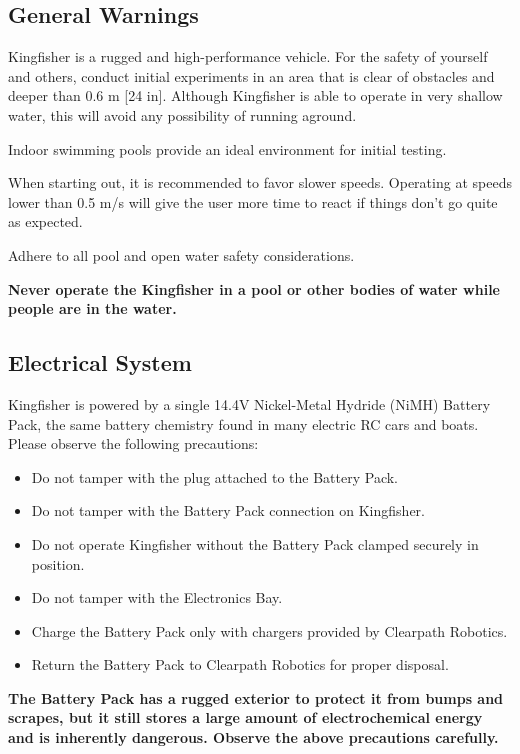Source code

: \documentclass[]{clearpath-latex/clearpath-manual}
\begin{document}
\subsection{General Warnings}
Kingfisher is a rugged and high-performance vehicle. For the safety of yourself and others, conduct initial experiments in an area that is clear of obstacles and deeper than 0.6 m [24 in]. Although Kingfisher is able to operate in very shallow water, this will avoid any possibility of running aground.

Indoor swimming pools provide an ideal environment for initial testing.

When starting out, it is recommended to favor slower speeds. Operating at speeds lower than 0.5 m/s will give the user more time to react if things don’t go quite as expected.

Adhere to all pool and open water safety considerations.

\textbf{Never operate the Kingfisher in a pool or other bodies of water while people are in the water.}

\subsection{Electrical System}
Kingfisher is powered by a single 14.4V Nickel-Metal Hydride (NiMH) Battery Pack, the same battery chemistry found in many electric RC cars and boats. Please observe the following precautions:

\begin{itemize}[nolistsep]
	\item Do not tamper with the plug attached to the Battery Pack.
	\item Do not tamper with the Battery Pack connection on Kingfisher.
	\item Do not operate Kingfisher without the Battery Pack clamped securely in position.
	\item Do not tamper with the Electronics Bay.
	\item Charge the Battery Pack only with chargers provided by Clearpath Robotics.
	\item Return the Battery Pack to Clearpath Robotics for proper disposal.
\end{itemize}

\textbf{The Battery Pack has a rugged exterior to protect it from bumps and scrapes, but it still stores a large amount of electrochemical energy and is inherently dangerous. Observe the above precautions carefully.}
\end{document}
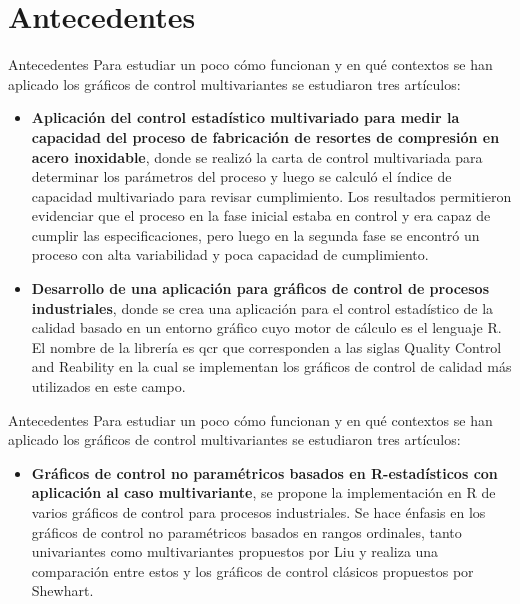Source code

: \documentclass[10pt]{beamer}
\begin{document}
\section{Antecedentes}
\begin{frame}{Antecedentes}
Para estudiar un poco cómo funcionan y en qué contextos se han aplicado los gráficos de control multivariantes se estudiaron tres artículos:
\begin{itemize}
\justifying
\item \textbf{Aplicación del control estadístico multivariado para medir la capacidad del proceso de fabricación de resortes de compresión en acero inoxidable}\textbf{\cite{A1}}, donde se realizó la carta de control multivariada para determinar los parámetros del proceso y luego se calculó el índice de capacidad multivariado para revisar cumplimiento. Los resultados permitieron evidenciar que el proceso en la fase inicial estaba en control y era capaz de cumplir las especificaciones, pero luego en la segunda fase se encontró un proceso con alta variabilidad y poca capacidad de cumplimiento.
\item  \textbf{Desarrollo de una aplicación para gráficos de control de procesos industriales}\textbf{\cite{A2}}, donde se crea una aplicación para el control estadístico de la calidad basado en un entorno gráfico cuyo motor de cálculo es el lenguaje R. El nombre de la librería es qcr que corresponden a las siglas Quality Control and Reability en la cual se implementan los gráficos de control de calidad más utilizados en este
campo.
\end{itemize}   
\end{frame}

\begin{frame}{Antecedentes}
Para estudiar un poco cómo funcionan y en qué contextos se han aplicado los gráficos de control multivariantes se estudiaron tres artículos:
\begin{itemize}
\justifying
\item \textbf{Gráficos de control no paramétricos basados en R-estadísticos con aplicación al caso multivariante}\textbf{\cite{A3}}, se propone la implementación en R de varios gráficos de control para procesos industriales. Se hace énfasis en los gráficos de control no paramétricos basados en rangos ordinales, tanto univariantes como multivariantes propuestos por Liu y realiza una comparación entre estos y los gráficos de control clásicos propuestos por Shewhart.
\end{itemize}    
\end{frame}
\end{document}
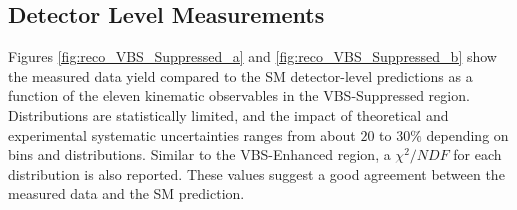 \subsection{Detector Level Measurements}
\label{appendix:VBSSupReco}

Figures \ref{fig:reco_VBS_Suppressed_a} and \ref{fig:reco_VBS_Suppressed_b} show the measured data yield compared to the SM detector-level predictions as a function of the eleven kinematic observables in the VBS-Suppressed region. Distributions are statistically limited, and the impact of theoretical and experimental systematic uncertainties ranges from about $20$ to $30\%$ depending on bins and distributions. Similar to the VBS-Enhanced region, a $\chi^2/NDF$ for each distribution is also reported. These values suggest a good agreement between the measured data and the SM prediction. 

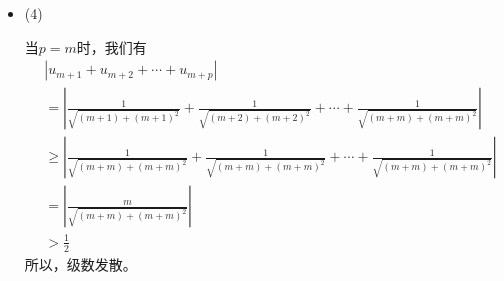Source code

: \documentclass{article}
\begin{document}
\begin{itemize}
        我们有
        \begin{align*}
          |u_{m + 1} + u_{m + 2} + \cdots + u_{m + p}|
           & = \left|\frac{(-1)^{m + 1}}{m+1} + \frac{(-1)^{m + 2}}{m+2} + \cdots + \frac{(-1)^{m + p}}{m+p}\right|              \\
           & = \left|(-1)^{m + 1} (\frac{1}{m + 1} - \frac{1}{m + 2} + \cdots + \frac{(-1)^{p-1}}{m + p})\right|                 \\
           & = \left|\frac{1}{m + 1} - \frac{1}{m + 2} + \cdots + \frac{(-1)^{p-1}}{m + p}\right|                                \\
           & = \left|\frac{1}{m + 1} - \left(\frac{1}{m + 2} - \frac{1}{m + 3} + \cdots + \frac{(-1)^{p-2}}{m + p}\right)\right|
        \end{align*}
        因为
        \begin{align*}
           & \frac{1}{m + 2} - \frac{1}{m + 3} + \cdots + \frac{(-1)^{p-2}}{m + p}                                           \\
           & = (\frac{1}{m + 2} - \frac{1}{m + 3}) + (\frac{1}{m + 4} - \frac{1}{m + 5}) + \cdots + \frac{(-1)^{p-2}}{m + p} \\
           & > 0
        \end{align*}
        所以
        \begin{align*}
          \left|\frac{1}{m + 1} - \left(\frac{1}{m + 2} - \frac{1}{m + 3} + \cdots + \frac{(-1)^{p-2}}{m + p}\right)\right|
          < \frac{1}{m + 1}
        \end{align*}
        于是对任意$\epsilon > 0$，取$N = \frac{1}{\epsilon} - 1$，当$m > N$时，我们有$\frac{1}{m + 1} < \epsilon$。

  \item (4)

        当$p = m$时，我们有
        \begin{align*}
           & |u_{m + 1} + u_{m + 2} + \cdots + u_{m + p}|                                                                                                    \\
           & = \left| \frac{1}{\sqrt{(m + 1) + (m + 1)^2}} + \frac{1}{\sqrt{(m + 2) + (m + 2)^2}} + \cdots + \frac{1}{\sqrt{(m + m) + (m + m)^2}} \right|    \\
           & \geq \left| \frac{1}{\sqrt{(m + m) + (m + m)^2}} + \frac{1}{\sqrt{(m + m) + (m + m)^2}} + \cdots + \frac{1}{\sqrt{(m + m) + (m + m)^2}} \right| \\
           & = \left| \frac{m}{\sqrt{(m + m) + (m + m)^2}} \right|                                                                                           \\
           & > \frac{1}{2}
        \end{align*}
        所以，级数发散。
\end{itemize}
\end{document}
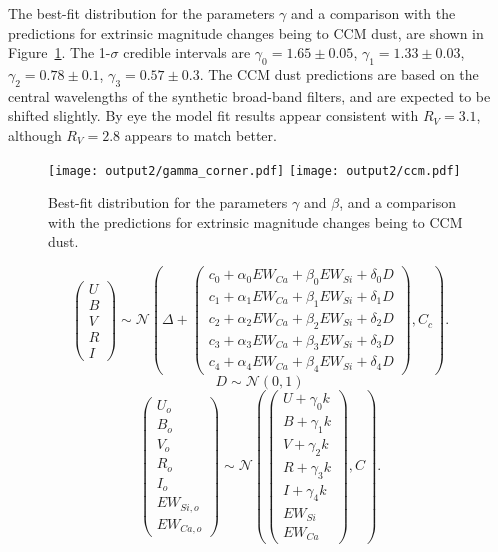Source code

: \documentclass[11pt, oneside]{article}   	%
\begin{document}
The best-fit distribution for the parameters $\gamma$  and a comparison with the predictions for extrinsic
magnitude changes being to CCM dust, are shown in Figure~\ref{gamma:fig}.  The 1-$\sigma$ 
credible intervals are $\gamma_0=1.65 \pm 0.05$,
$\gamma_1 = 1.33  \pm 0.03$, $\gamma_2 = 0.78  \pm 0.1$, $\gamma_3 = 0.57  \pm 0.3$.
The CCM dust predictions are based 
on the central wavelengths of the synthetic broad-band filters, and are expected to be shifted slightly.
By eye the model fit results appear consistent with $R_V=3.1$, although $R_V=2.8$ appears to match better.
\begin{figure}[htbp] %
   \centering
   \texttt{[image: output2/gamma\_corner.pdf]} 
   \texttt{[image: output2/ccm.pdf]} 
   \caption{Best-fit distribution for the parameters $\gamma$ and $\beta$, and a comparison with the predictions for extrinsic
magnitude changes being to CCM dust.}
   \label{gamma:fig}
\end{figure}

\begin{equation*}
\left(
\begin{matrix}
U\\B\\V\\R\\I
\end{matrix}
\right) \sim \mathcal{N}
\left(
\Delta +
\left(
\begin{matrix}
c_0+\alpha_0 EW_{Ca} + \beta_0 EW_{Si} +\delta_0 D \\
c_1+\alpha_1 EW_{Ca} + \beta_1 EW_{Si} +\delta_1 D  \\
c_2+\alpha_2 EW_{Ca} + \beta_2 EW_{Si} +\delta_2 D \\
c_3+\alpha_3 EW_{Ca} + \beta_3 EW_{Si} +\delta_3 D \\
c_4+\alpha_4 EW_{Ca} + \beta_4 EW_{Si}+\delta_4 D 
\end{matrix}
\right)
,C_{c}
\right).
\end{equation*}
\begin{equation*}
D \sim \mathcal{N}(0,1)
\end{equation*}
\begin{equation*}
\left(
\begin{matrix}
U_o\\B_o\\ V_o\\R_o\\I_o\\EW_{Si, o}\\ EW_{Ca, o}
\end{matrix}
\right) \sim \mathcal{N}
\left(
\left(
\begin{matrix}
U +\gamma_0 k \\B +\gamma_1 k \\V+\gamma_2 k\\R+\gamma_3 k\\I+\gamma_4 k\\
EW_{Si}\\ EW_{Ca}
\end{matrix}
\right)
,C
\right).
\end{equation*}
\end{document}

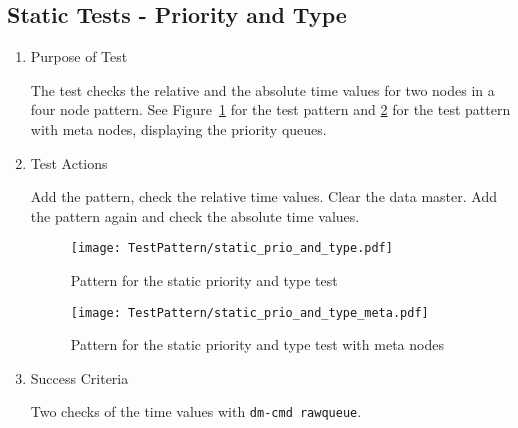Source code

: \subsection{Static Tests - Priority and Type}
\begin{enumerate}
	\item Purpose of Test

The test checks the relative and the absolute time values for two nodes in a four node pattern. 
See Figure~\ref{fig:Pattern_for_the_static_priority_and_type_test} for the test pattern 
and \ref{fig:Pattern_for_the_static_priority_and_type_test_with_meta_nodes} for the test pattern with meta nodes, 
displaying the priority queues.
	\item Test Actions

	Add the pattern, check the relative time values. Clear the data master. Add the pattern again and check the absolute time values.
    \begin{figure}
        \centering 
        \texttt{[image: TestPattern/static\_prio\_and\_type.pdf]}
        \caption{Pattern for the static priority and type test}
        \label{fig:Pattern_for_the_static_priority_and_type_test}
    \end{figure}
    \begin{figure}
        \centering 
        \texttt{[image: TestPattern/static\_prio\_and\_type\_meta.pdf]}
        \caption{Pattern for the static priority and type test with meta nodes}
        \label{fig:Pattern_for_the_static_priority_and_type_test_with_meta_nodes}
    \end{figure}
	\item Success Criteria

	Two checks of the time values with \texttt{dm-cmd rawqueue}.
\end{enumerate}
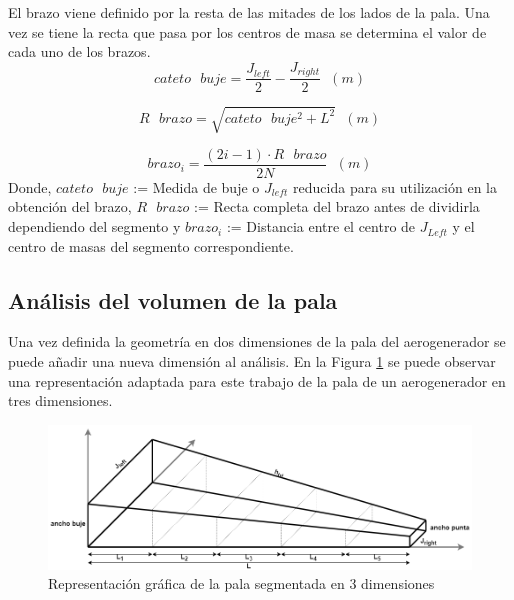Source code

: El brazo viene definido por la resta de las mitades de los lados de la pala. Una vez se tiene la recta que pasa por los centros de masa se determina el valor de cada uno de los brazos.
\begin{equation}
cateto \text{ } buje = \dfrac{J_{left}}{2} - \dfrac{J_{right}}{2} \hspace{7pt} (m)
\end{equation}

\begin{equation}
R \text{ } brazo = \sqrt{cateto \text{ } buje^{2} + L^{2}} \hspace{7pt} (m)
\end{equation}

\begin{equation}
brazo_i = \dfrac{(2i -1) \cdot R \text{ } brazo}{2N} \hspace{7pt} (m)
\end{equation}
Donde, $cateto \text{ } buje$ := Medida de buje o $J_{left}$ reducida para su utilización en la obtención del brazo, $R \text{ } brazo$ := Recta completa del brazo antes de dividirla dependiendo del segmento y $brazo_i$ := Distancia entre el centro de $J_{Left}$ y el centro de masas del segmento correspondiente.

\subsection{Análisis del volumen de la pala}
\label{section:volumen_pala}

Una vez definida la geometría en dos dimensiones de la pala del aerogenerador se puede añadir una nueva dimensión al análisis. En la Figura \ref{fig:analisis_volumen} se puede observar una representación adaptada para este trabajo de la pala de un aerogenerador en tres dimensiones.

    \begin{figure}[H]
    \centering
    \includegraphics[width=1\textwidth]{images/pala 3d segmentada enorme.png}
    \caption{Representación gráfica de la pala segmentada en 3 dimensiones}
    \label{fig:analisis_volumen}
    
\end{figure}



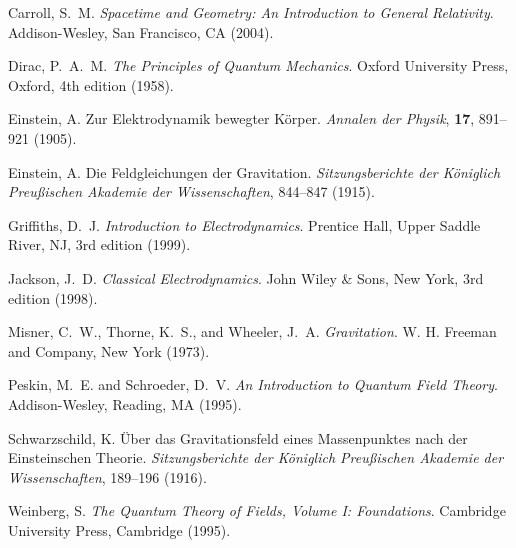 \documentclass[12pt,a4paper]{article}
\begin{document}
	
	\begin{thebibliography}{99}
		
		Carroll, S.~M.
		\newblock \textit{Spacetime and Geometry: An Introduction to General Relativity}.
		\newblock Addison-Wesley, San Francisco, CA (2004).
		
		Dirac, P.~A.~M.
		\newblock \textit{The Principles of Quantum Mechanics}.
		\newblock Oxford University Press, Oxford, 4th edition (1958).
		
		Einstein, A.
		\newblock Zur Elektrodynamik bewegter Körper.
		\newblock \textit{Annalen der Physik}, \textbf{17}, 891--921 (1905).
		
		Einstein, A.
		\newblock Die Feldgleichungen der Gravitation.
		\newblock \textit{Sitzungsberichte der Königlich Preußischen Akademie der Wissenschaften}, 844--847 (1915).
		
		Griffiths, D.~J.
		\newblock \textit{Introduction to Electrodynamics}.
		\newblock Prentice Hall, Upper Saddle River, NJ, 3rd edition (1999).
		
		Jackson, J.~D.
		\newblock \textit{Classical Electrodynamics}.
		\newblock John Wiley \& Sons, New York, 3rd edition (1998).
		
		Misner, C.~W., Thorne, K.~S., and Wheeler, J.~A.
		\newblock \textit{Gravitation}.
		\newblock W. H. Freeman and Company, New York (1973).
		
		Peskin, M.~E. and Schroeder, D.~V.
		\newblock \textit{An Introduction to Quantum Field Theory}.
		\newblock Addison-Wesley, Reading, MA (1995).
		
		Schwarzschild, K.
		\newblock Über das Gravitationsfeld eines Massenpunktes nach der Einsteinschen Theorie.
		\newblock \textit{Sitzungsberichte der Königlich Preußischen Akademie der Wissenschaften}, 189--196 (1916).
		
		Weinberg, S.
		\newblock \textit{The Quantum Theory of Fields, Volume I: Foundations}.
		\newblock Cambridge University Press, Cambridge (1995).
		
	\end{thebibliography}
	
\end{document}
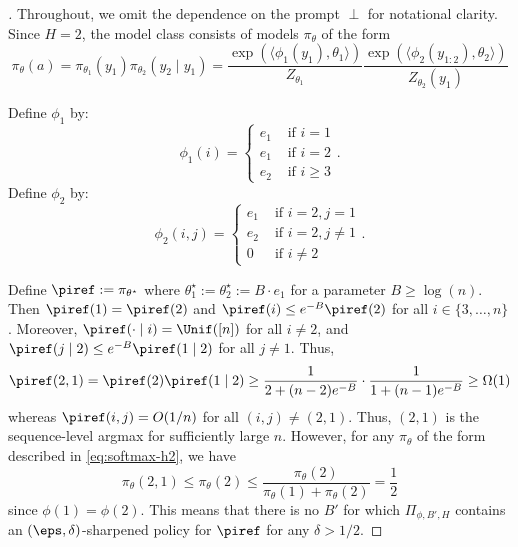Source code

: \begin{proof}[]
Throughout, we omit the dependence on the prompt $\perp$ for notational clarity. Since $H=2$, the model class consists of models $\pi_\theta$ of the form
\begin{equation} 
\pi_\theta(a) = \pi_{\theta_1}(y_1) \pi_{\theta_2}(y_2\mid{} y_1) = \frac{\exp(\langle \phi_1(y_1),\theta_1\rangle)}{Z_{\theta_1}} \frac{\exp(\langle \phi_2(y_{1:2}), \theta_2\rangle)}{Z_{\theta_2}(y_1)}\label{eq:softmax-h2}
\end{equation}

Define $\phi_1$ by:
\[\phi_1(i) = \begin{cases} e_1 & \text{ if } i = 1 \\ e_1 & \text{ if } i = 2 \\ e_2 & \text{ if } i \geq 3 \end{cases}.\]
Define $\phi_2$ by:
\[\phi_2(i,j) = \begin{cases} e_1 & \text { if } i = 2, j = 1 \\ e_2 & \text { if } i = 2, j \neq 1 \\ 0 & \text { if } i \neq 2 \end{cases}.\]

Define $\piref := \pi_{\theta^\star}$ where $\theta^\star_1 := \theta^\star_2 :=B\cdot{}e_1$ for a parameter $B \geq \log(n)$. Then $\piref(1) = \piref(2)$ and $\piref(i) \leq e^{-B} \piref(2)$ for all $i \in \{3,\dots,n\}$. Moreover, $\piref(\cdot\mid{} i) = \Unif([n])$ for all $i \neq 2$, and $\piref(j\mid{} 2) \leq e^{-B} \piref(1\mid{} 2)$ for all $j \neq 1$. Thus,
\[\piref(2,1) = \piref(2) \piref(1\mid{} 2) \geq \frac{1}{2 + (n-2)e^{-B}} \cdot \frac{1}{1 + (n-1)e^{-B}} \geq \Omega(1)\]
whereas $\piref(i,j) = O(1/n)$ for all $(i,j) \neq (2,1)$. Thus, $(2,1)$ is the sequence-level argmax for sufficiently large $n$. However, for any $\pi_\theta$ of the form described in \cref{eq:softmax-h2}, we have
\[\pi_\theta(2,1) \leq \pi_\theta(2) \leq \frac{\pi_\theta(2)}{\pi_\theta(1)+\pi_\theta(2)} = \frac{1}{2}\]
since $\phi(1) = \phi(2)$. This means that there is no $B'$ for which $\Pi_{\phi,B',H}$ contains an $(\eps,\delta)$-sharpened policy for $\piref$ for any $\delta>1/2$.
\end{proof}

┄┄┄┄┄┄

EXERCISE DIRECTIONS - Where the string "segmentada" occurs in a line of the listing, copy the line.

EXERCISE RESPONSE -
    \includegraphics[width=1\textwidth]{images/pala 3d segmentada enorme.png}
    \caption{Representación gráfica de la pala segmentada en 3 dimensiones}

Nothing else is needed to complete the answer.